• TASK TO COMPLETE: Reproduce the data exactly, leaving nothing out.

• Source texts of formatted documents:
╔══

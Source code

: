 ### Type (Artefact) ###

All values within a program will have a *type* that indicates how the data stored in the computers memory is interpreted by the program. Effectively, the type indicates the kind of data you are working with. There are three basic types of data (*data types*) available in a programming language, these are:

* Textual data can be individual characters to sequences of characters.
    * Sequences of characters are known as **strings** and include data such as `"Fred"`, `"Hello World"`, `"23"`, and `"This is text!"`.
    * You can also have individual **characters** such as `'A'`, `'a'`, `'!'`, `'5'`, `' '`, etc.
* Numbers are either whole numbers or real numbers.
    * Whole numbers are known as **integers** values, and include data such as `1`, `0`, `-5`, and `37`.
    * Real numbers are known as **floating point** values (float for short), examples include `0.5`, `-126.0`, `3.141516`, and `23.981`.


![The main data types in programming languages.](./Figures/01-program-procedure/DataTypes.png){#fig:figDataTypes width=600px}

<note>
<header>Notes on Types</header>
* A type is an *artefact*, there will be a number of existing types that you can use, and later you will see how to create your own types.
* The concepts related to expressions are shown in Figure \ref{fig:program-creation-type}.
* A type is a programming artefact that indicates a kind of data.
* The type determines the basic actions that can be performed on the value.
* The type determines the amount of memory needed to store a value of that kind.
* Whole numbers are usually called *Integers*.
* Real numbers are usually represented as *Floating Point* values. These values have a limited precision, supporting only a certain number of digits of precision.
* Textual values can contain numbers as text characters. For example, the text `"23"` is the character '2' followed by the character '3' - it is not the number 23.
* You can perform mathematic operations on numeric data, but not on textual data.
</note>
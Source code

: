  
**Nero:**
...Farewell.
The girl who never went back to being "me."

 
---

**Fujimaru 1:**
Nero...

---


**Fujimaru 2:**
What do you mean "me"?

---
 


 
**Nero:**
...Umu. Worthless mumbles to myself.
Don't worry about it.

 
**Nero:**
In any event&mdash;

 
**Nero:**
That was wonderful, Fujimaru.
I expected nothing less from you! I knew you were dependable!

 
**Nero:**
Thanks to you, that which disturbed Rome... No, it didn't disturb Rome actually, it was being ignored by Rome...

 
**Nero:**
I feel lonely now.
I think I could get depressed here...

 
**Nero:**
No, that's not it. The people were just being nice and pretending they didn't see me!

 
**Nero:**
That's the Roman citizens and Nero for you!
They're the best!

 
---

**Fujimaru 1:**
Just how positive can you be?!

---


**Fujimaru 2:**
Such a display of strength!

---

╚══

• FINAL ANSWER:
Source code

: ### Type (Artefact) ###

All values within a program will have a *type* that indicates how the data stored in the computers memory is interpreted by the program. Effectively, the type indicates the kind of data you are working with. There are three basic types of data (*data types*) available in a programming language, these are:

* Textual data can be individual characters to sequences of characters.
    * Sequences of characters are known as **strings** and include data such as `"Fred"`, `"Hello World"`, `"23"`, and `"This is text!"`.
    * You can also have individual **characters** such as `'A'`, `'a'`, `'!'`, `'5'`, `' '`, etc.
* Numbers are either whole numbers or real numbers.
    * Whole numbers are known as **integers** values, and include data such as `1`, `0`, `-5`, and `37`.
    * Real numbers are known as **floating point** values (float for short), examples include `0.5`, `-126.0`, `3.141516`, and `23.981`.


![The main data types in programming languages.](./Figures/01-program-procedure/DataTypes.png){#fig:figDataTypes width=600px}

<note>
<header>Notes on Types</header>
* A type is an *artefact*, there will be a number of existing types that you can use, and later you will see how to create your own types.
* The concepts related to expressions are shown in Figure \ref{fig:program-creation-type}.
* A type is a programming artefact that indicates a kind of data.
* The type determines the basic actions that can be performed on the value.
* The type determines the amount of memory needed to store a value of that kind.
* Whole numbers are usually called *Integers*.
* Real numbers are usually represented as *Floating Point* values. These values have a limited precision, supporting only a certain number of digits of precision.
* Textual values can contain numbers as text characters. For example, the text `"23"` is the character '2' followed by the character '3' - it is not the number 23.
* You can perform mathematic operations on numeric data, but not on textual data.
</note>
Source code

:  
**Nero:**
...Farewell.
The girl who never went back to being "me."

 
---

**Fujimaru 1:**
Nero...

---


**Fujimaru 2:**
What do you mean "me"?

---
 


 
**Nero:**
...Umu. Worthless mumbles to myself.
Don't worry about it.

 
**Nero:**
In any event&mdash;

 
**Nero:**
That was wonderful, Fujimaru.
I expected nothing less from you! I knew you were dependable!

 
**Nero:**
Thanks to you, that which disturbed Rome... No, it didn't disturb Rome actually, it was being ignored by Rome...

 
**Nero:**
I feel lonely now.
I think I could get depressed here...

 
**Nero:**
No, that's not it. The people were just being nice and pretending they didn't see me!

 
**Nero:**
That's the Roman citizens and Nero for you!
They're the best!

 
---

**Fujimaru 1:**
Just how positive can you be?!

---


**Fujimaru 2:**
Such a display of strength!

---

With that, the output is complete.